Dynamic heterogeneity and nanophase separation in rubber-toughened amine-cured highly cross-linked polymer networks

• Published in: Polymer testing Vol. 112; p. 107616
• Main Authors: Alam, Todd M., Ahn, Juhong, Lee, Sangwoo, Leguizamon, Samuel C., Jones, Brad H.
• Format: Journal Article
• Language: English
• Published: United States Elsevier Ltd 01.08.2022; Elsevier
• Subjects: Dynamic heterogeneity; Glass transition; MATERIALS SCIENCE; Microstructure; Polymerization-induced phase separation; Spin diffusion; Polymerization-induced phase separation; Glass transition; Dynamic heterogeneity; Microstructure; Spin diffusion
• ISSN: 0142-9418; 1873-2348
• DOI: 10.1016/j.polymertesting.2022.107616

Solid state nuclear magnetic resonance (NMR) spectroscopy and small-to wide-angle X-ray scattering (SWAXS) methods were used to characterize the heterogeneous dynamics and polymer domain structure in rubber modified thermoset materials containing the diglycidyl ether of bisphenol A (DGEBA) epoxy resin and a mixture of Jeffamine reactive rubber and 4,4-diaminodicyclohexylmethane (PACM) amine curing agent. The polymer chain dynamics and morphologies as a function of the PACM/Jeffamine ratio were determined. Using dipolar-filtered NMR experiments, the resulting networks are shown to be composed of mobile and rigid regions that are separated on nanometer length scales, along with a dynamically immobilized interface region. Proton NMR spin diffusion experiments measured the dimensions of the mobile phase to range between 9 and 66 nm and varied with the relative PACM concentration. Solid state 13C magic angle spinning NMR experiments show that the highly mobile phase is composed entirely of the dynamically flexible polyether chains of the Jeffamine rubber, the immobilized interface region is a mixture of DGEBA, PACM, and the Jeffamine rubber, with the PACM cross-linked to DGEBA predominantly residing in the rigid phase. The SWAXS results showed compositional nanophase separation spanning the 11–77 nm range.
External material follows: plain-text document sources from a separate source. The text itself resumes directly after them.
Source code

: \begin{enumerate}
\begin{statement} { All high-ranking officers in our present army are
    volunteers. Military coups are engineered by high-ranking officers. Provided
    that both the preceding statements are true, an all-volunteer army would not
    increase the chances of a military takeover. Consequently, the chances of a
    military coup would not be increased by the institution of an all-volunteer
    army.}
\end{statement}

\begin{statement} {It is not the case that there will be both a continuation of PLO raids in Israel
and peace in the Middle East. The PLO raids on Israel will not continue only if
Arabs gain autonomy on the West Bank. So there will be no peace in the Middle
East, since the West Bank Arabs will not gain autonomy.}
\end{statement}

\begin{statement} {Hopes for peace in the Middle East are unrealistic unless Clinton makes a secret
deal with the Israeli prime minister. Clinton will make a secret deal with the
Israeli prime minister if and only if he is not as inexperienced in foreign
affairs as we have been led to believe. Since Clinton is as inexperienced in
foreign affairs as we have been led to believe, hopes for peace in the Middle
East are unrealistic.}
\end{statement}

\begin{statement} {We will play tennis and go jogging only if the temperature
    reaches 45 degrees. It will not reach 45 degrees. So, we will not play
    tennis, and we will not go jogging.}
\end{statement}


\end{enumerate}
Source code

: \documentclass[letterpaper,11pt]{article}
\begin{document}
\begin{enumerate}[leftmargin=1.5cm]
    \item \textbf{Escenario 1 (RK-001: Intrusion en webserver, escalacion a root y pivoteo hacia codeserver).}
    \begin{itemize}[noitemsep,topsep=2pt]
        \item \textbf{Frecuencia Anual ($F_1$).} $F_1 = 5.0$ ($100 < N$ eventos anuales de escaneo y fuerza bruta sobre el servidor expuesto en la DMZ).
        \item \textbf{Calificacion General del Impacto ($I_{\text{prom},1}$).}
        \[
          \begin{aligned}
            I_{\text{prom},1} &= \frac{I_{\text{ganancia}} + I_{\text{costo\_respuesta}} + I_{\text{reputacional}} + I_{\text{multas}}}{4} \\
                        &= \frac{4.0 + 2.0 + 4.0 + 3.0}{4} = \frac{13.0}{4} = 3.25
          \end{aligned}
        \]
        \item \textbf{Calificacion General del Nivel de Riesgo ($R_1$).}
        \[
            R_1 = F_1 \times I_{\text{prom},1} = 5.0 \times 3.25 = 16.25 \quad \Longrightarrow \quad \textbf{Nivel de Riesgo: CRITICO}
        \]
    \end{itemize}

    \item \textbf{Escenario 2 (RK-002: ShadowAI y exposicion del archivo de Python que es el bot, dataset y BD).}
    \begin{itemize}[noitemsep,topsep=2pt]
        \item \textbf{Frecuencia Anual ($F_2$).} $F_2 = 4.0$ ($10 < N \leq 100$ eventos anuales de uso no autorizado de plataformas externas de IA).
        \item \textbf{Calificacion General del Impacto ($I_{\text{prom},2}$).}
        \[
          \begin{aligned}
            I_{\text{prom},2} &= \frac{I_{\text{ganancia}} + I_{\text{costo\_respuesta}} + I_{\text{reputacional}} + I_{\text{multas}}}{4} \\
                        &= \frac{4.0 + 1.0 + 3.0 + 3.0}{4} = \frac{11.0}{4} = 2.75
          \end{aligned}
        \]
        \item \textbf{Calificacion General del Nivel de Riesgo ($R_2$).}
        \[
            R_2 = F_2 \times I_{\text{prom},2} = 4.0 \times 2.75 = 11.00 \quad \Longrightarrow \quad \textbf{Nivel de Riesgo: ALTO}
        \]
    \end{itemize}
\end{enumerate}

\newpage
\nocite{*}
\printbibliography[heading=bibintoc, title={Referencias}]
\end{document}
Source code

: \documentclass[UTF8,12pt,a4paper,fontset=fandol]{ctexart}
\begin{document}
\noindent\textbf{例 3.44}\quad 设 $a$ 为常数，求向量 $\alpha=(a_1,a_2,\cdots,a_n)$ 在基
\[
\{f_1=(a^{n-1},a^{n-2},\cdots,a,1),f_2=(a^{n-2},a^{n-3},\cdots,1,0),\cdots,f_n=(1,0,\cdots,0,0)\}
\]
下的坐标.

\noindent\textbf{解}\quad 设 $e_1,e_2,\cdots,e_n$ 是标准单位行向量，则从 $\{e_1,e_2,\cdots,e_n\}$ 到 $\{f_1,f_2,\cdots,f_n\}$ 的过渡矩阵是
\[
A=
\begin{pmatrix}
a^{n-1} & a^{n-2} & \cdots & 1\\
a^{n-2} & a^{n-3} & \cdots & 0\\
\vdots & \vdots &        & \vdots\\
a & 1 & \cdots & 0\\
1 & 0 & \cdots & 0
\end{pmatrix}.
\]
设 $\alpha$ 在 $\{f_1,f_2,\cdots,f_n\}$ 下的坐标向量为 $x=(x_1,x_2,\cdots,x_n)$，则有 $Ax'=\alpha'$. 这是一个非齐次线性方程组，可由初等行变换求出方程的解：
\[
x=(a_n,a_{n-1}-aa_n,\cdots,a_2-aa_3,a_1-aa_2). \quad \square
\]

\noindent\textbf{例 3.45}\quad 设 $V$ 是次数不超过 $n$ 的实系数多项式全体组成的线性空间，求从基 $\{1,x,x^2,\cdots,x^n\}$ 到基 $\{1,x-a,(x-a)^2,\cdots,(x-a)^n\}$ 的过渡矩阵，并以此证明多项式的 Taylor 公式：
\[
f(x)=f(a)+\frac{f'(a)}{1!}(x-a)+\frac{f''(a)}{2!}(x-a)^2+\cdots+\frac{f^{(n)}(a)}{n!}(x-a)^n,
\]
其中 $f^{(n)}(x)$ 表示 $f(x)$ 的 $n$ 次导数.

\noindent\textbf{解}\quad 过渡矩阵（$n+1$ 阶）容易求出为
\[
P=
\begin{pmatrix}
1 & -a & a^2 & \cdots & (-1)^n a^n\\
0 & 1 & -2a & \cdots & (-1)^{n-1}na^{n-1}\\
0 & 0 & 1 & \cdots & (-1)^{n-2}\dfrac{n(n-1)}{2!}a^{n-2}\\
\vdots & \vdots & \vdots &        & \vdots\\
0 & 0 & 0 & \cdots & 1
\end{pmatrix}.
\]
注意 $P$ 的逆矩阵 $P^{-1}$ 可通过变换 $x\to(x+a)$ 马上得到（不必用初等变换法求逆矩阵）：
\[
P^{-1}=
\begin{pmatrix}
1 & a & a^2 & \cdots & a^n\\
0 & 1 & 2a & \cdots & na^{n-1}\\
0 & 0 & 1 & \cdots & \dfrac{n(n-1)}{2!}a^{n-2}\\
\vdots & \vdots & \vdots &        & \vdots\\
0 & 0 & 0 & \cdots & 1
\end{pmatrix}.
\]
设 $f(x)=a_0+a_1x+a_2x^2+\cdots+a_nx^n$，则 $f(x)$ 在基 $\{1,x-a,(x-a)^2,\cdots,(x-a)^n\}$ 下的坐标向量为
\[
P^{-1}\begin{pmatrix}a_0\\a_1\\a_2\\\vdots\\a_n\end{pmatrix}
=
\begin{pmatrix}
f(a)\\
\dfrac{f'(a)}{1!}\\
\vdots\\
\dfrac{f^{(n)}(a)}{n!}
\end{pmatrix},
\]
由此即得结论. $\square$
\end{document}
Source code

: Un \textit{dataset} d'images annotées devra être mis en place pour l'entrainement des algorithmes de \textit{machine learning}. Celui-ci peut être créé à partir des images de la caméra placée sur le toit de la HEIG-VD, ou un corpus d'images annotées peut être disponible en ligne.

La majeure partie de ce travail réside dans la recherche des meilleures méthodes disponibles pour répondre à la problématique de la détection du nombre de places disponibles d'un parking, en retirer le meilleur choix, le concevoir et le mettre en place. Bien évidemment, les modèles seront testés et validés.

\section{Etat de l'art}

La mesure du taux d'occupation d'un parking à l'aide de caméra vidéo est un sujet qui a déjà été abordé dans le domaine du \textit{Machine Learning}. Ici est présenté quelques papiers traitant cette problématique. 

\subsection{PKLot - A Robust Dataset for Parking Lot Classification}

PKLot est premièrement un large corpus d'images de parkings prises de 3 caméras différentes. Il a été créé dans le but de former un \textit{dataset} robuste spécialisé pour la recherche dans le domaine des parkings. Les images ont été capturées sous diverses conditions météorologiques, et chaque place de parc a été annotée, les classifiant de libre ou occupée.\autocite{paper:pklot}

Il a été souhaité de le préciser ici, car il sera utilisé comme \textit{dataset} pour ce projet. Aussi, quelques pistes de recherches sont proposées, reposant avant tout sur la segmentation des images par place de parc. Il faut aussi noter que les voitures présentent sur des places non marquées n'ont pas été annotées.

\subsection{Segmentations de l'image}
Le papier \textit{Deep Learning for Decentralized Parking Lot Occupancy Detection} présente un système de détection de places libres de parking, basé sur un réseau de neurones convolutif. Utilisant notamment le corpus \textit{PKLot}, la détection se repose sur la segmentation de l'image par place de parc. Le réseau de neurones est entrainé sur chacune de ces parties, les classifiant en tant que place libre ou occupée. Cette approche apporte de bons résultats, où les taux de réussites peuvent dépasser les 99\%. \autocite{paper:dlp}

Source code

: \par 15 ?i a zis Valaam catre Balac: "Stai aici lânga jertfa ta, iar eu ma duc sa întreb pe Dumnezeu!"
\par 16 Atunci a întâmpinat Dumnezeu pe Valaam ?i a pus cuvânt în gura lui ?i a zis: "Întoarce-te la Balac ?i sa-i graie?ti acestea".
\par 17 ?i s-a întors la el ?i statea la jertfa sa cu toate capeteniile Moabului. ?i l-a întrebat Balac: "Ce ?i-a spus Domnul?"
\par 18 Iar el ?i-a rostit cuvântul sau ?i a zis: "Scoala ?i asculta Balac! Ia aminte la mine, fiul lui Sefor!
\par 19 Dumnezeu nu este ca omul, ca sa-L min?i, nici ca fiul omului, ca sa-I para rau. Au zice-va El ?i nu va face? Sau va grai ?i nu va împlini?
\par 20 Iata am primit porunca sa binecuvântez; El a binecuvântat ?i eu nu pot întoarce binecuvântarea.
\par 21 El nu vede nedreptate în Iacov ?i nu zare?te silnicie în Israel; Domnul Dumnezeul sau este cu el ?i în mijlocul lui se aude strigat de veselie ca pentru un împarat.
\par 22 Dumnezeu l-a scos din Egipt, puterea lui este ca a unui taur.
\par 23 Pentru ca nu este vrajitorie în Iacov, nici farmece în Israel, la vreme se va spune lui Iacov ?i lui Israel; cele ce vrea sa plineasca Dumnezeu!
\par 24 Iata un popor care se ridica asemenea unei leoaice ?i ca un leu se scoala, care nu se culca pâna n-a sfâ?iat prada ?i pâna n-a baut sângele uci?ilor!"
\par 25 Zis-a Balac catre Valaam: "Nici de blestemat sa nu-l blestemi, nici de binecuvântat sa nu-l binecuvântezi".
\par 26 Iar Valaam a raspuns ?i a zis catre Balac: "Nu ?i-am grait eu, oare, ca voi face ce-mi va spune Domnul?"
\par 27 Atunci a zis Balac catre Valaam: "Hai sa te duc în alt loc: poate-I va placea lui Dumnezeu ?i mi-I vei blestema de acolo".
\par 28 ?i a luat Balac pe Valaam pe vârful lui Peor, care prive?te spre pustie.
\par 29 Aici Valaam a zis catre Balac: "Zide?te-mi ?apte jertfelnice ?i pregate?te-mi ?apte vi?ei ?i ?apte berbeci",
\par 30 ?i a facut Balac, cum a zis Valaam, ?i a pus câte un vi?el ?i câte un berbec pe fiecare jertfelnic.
These measurements of the nanoscale compositional and dynamic heterogeneity provide molecular level insight into the very broad and controllable glass transition temperature distributions observed for these highly cross-linked polymer networks. •Phase-separated, rubber-toughened epoxy networks were investigated.•Solid state NMR and X-ray scattering characterization indicate nanodomains.•Magic angle spinning experiments used to identify domain composition.•Spin diffusion experiments used to estimate domain size.•Broad glass transitions are associated with large distributions in domain size.